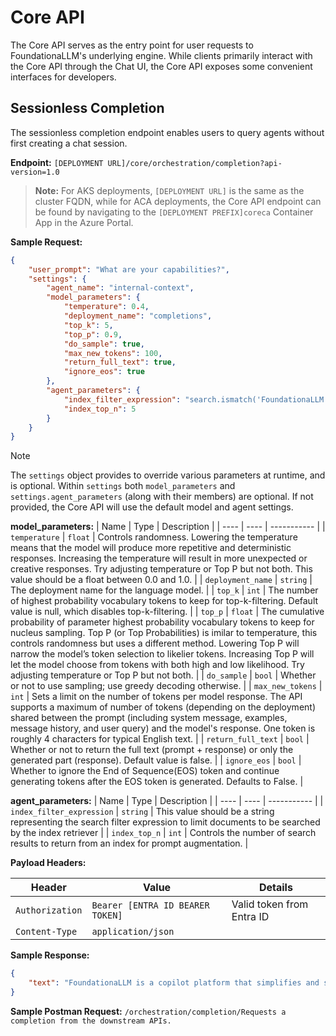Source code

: # Core API

The Core API serves as the entry point for user requests to FoundationaLLM's underlying engine. While clients primarily interact with the Core API through the Chat UI, the Core API exposes some convenient interfaces for developers.

## Sessionless Completion

The sessionless completion endpoint enables users to query agents without first creating a chat session.

**Endpoint:** `[DEPLOYMENT URL]/core/orchestration/completion?api-version=1.0`

>**Note:** For AKS deployments, `[DEPLOYMENT URL]` is the same as the cluster FQDN, while for ACA deployments, the Core API endpoint can be found by navigating to the `[DEPLOYMENT PREFIX]coreca` Container App in the Azure Portal.

**Sample Request:**

```json
{
    "user_prompt": "What are your capabilities?",
    "settings": {
        "agent_name": "internal-context",
        "model_parameters": {
            "temperature": 0.4,
            "deployment_name": "completions",
            "top_k": 5,
            "top_p": 0.9,
            "do_sample": true,
            "max_new_tokens": 100,
            "return_full_text": true,
            "ignore_eos": true
        },
        "agent_parameters": {
            "index_filter_expression": "search.ismatch('FoundationaLLM', 'Text')",
            "index_top_n": 5
        }
    }
}
```

> [!NOTE]
> The `settings` object provides to override various parameters at runtime, and is optional. Within `settings` both `model_parameters` and `settings.agent_parameters` (along with their members) are optional. If not provided, the Core API will use the default model and agent settings.

**model_parameters:**
| Name | Type | Description |
| ---- | ---- | ----------- |
| `temperature` | `float` | Controls randomness. Lowering the temperature means that the model will produce more repetitive and deterministic responses. Increasing the temperature will result in more unexpected or creative responses. Try adjusting temperature or Top P but not both. This value should be a float between 0.0 and 1.0. |
| `deployment_name` | `string` | The deployment name for the language model. |
| `top_k` | `int` | The number of highest probability vocabulary tokens to keep for top-k-filtering. Default value is null, which disables top-k-filtering. |
| `top_p` | `float` | The cumulative probability of parameter highest probability vocabulary tokens to keep for nucleus sampling. Top P (or Top Probabilities) is imilar to temperature, this controls randomness but uses a different method. Lowering Top P will narrow the model’s token selection to likelier tokens. Increasing Top P will let the model choose from tokens with both high and low likelihood. Try adjusting temperature or Top P but not both. |
| `do_sample` | `bool` | Whether or not to use sampling; use greedy decoding otherwise. |
| `max_new_tokens` | `int` | Sets a limit on the number of tokens per model response. The API supports a maximum of number of tokens (depending on the deployment) shared between the prompt (including system message, examples, message history, and user query) and the model's response. One token is roughly 4 characters for typical English text. |
| `return_full_text` | `bool` | Whether or not to return the full text (prompt + response) or only the generated part (response). Default value is false. |
| `ignore_eos` | `bool` | Whether to ignore the End of Sequence(EOS) token and continue generating tokens after the EOS token is generated. Defaults to False. |

**agent_parameters:**
| Name | Type | Description |
| ---- | ---- | ----------- |
| `index_filter_expression` | `string` | This value should be a string representing the search filter expression to limit documents to be searched by the index retriever |
| `index_top_n` | `int` | Controls the number of search results to return from an index for prompt augmentation. |

**Payload Headers:**

| Header | Value | Details |
| ------ | ----- | ------- |
| `Authorization` | `Bearer [ENTRA ID BEARER TOKEN]` | Valid token from Entra ID |
| `Content-Type` | `application/json` | |

**Sample Response:**

```json
{
    "text": "FoundationaLLM is a copilot platform that simplifies and streamlines building knowledge management and analytic agents over the data sources present across your enterprise. It provides integration with enterprise data sources used by agents for in-context learning, fine-grain security controls over data used by agents, and pre/post completion filters that guard against attack. The solution is scalable and load balances across multiple endpoints. It is also extensible to new data sources, new LLM orchestrators, and LLMs. You can learn more about FoundationaLLM at https://foundationallm.ai."
}
```

**Sample Postman Request:** `/orchestration/completion/Requests a completion from the downstream APIs.`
==============================
-- Aim of the task --
Each record should be given again exactly, with no picture carried over.

-- Exercise result --
Source code

: # Core API

The Core API serves as the entry point for user requests to FoundationaLLM's underlying engine. While clients primarily interact with the Core API through the Chat UI, the Core API exposes some convenient interfaces for developers.

## Sessionless Completion

The sessionless completion endpoint enables users to query agents without first creating a chat session.

**Endpoint:** `[DEPLOYMENT URL]/core/orchestration/completion?api-version=1.0`

>**Note:** For AKS deployments, `[DEPLOYMENT URL]` is the same as the cluster FQDN, while for ACA deployments, the Core API endpoint can be found by navigating to the `[DEPLOYMENT PREFIX]coreca` Container App in the Azure Portal.

**Sample Request:**

```json
{
    "user_prompt": "What are your capabilities?",
    "settings": {
        "agent_name": "internal-context",
        "model_parameters": {
            "temperature": 0.4,
            "deployment_name": "completions",
            "top_k": 5,
            "top_p": 0.9,
            "do_sample": true,
            "max_new_tokens": 100,
            "return_full_text": true,
            "ignore_eos": true
        },
        "agent_parameters": {
            "index_filter_expression": "search.ismatch('FoundationaLLM', 'Text')",
            "index_top_n": 5
        }
    }
}
```

> [!NOTE]
> The `settings` object provides to override various parameters at runtime, and is optional. Within `settings` both `model_parameters` and `settings.agent_parameters` (along with their members) are optional. If not provided, the Core API will use the default model and agent settings.

**model_parameters:**
| Name | Type | Description |
| ---- | ---- | ----------- |
| `temperature` | `float` | Controls randomness. Lowering the temperature means that the model will produce more repetitive and deterministic responses. Increasing the temperature will result in more unexpected or creative responses. Try adjusting temperature or Top P but not both. This value should be a float between 0.0 and 1.0. |
| `deployment_name` | `string` | The deployment name for the language model. |
| `top_k` | `int` | The number of highest probability vocabulary tokens to keep for top-k-filtering. Default value is null, which disables top-k-filtering. |
| `top_p` | `float` | The cumulative probability of parameter highest probability vocabulary tokens to keep for nucleus sampling. Top P (or Top Probabilities) is imilar to temperature, this controls randomness but uses a different method. Lowering Top P will narrow the model’s token selection to likelier tokens. Increasing Top P will let the model choose from tokens with both high and low likelihood. Try adjusting temperature or Top P but not both. |
| `do_sample` | `bool` | Whether or not to use sampling; use greedy decoding otherwise. |
| `max_new_tokens` | `int` | Sets a limit on the number of tokens per model response. The API supports a maximum of number of tokens (depending on the deployment) shared between the prompt (including system message, examples, message history, and user query) and the model's response. One token is roughly 4 characters for typical English text. |
| `return_full_text` | `bool` | Whether or not to return the full text (prompt + response) or only the generated part (response). Default value is false. |
| `ignore_eos` | `bool` | Whether to ignore the End of Sequence(EOS) token and continue generating tokens after the EOS token is generated. Defaults to False. |

**agent_parameters:**
| Name | Type | Description |
| ---- | ---- | ----------- |
| `index_filter_expression` | `string` | This value should be a string representing the search filter expression to limit documents to be searched by the index retriever |
| `index_top_n` | `int` | Controls the number of search results to return from an index for prompt augmentation. |

**Payload Headers:**

| Header | Value | Details |
| ------ | ----- | ------- |
| `Authorization` | `Bearer [ENTRA ID BEARER TOKEN]` | Valid token from Entra ID |
| `Content-Type` | `application/json` | |

**Sample Response:**

```json
{
    "text": "FoundationaLLM is a copilot platform that simplifies and streamlines building knowledge management and analytic agents over the data sources present across your enterprise. It provides integration with enterprise data sources used by agents for in-context learning, fine-grain security controls over data used by agents, and pre/post completion filters that guard against attack. The solution is scalable and load balances across multiple endpoints. It is also extensible to new data sources, new LLM orchestrators, and LLMs. You can learn more about FoundationaLLM at https://foundationallm.ai."
}
```

**Sample Postman Request:** `/orchestration/completion/Requests a completion from the downstream APIs.`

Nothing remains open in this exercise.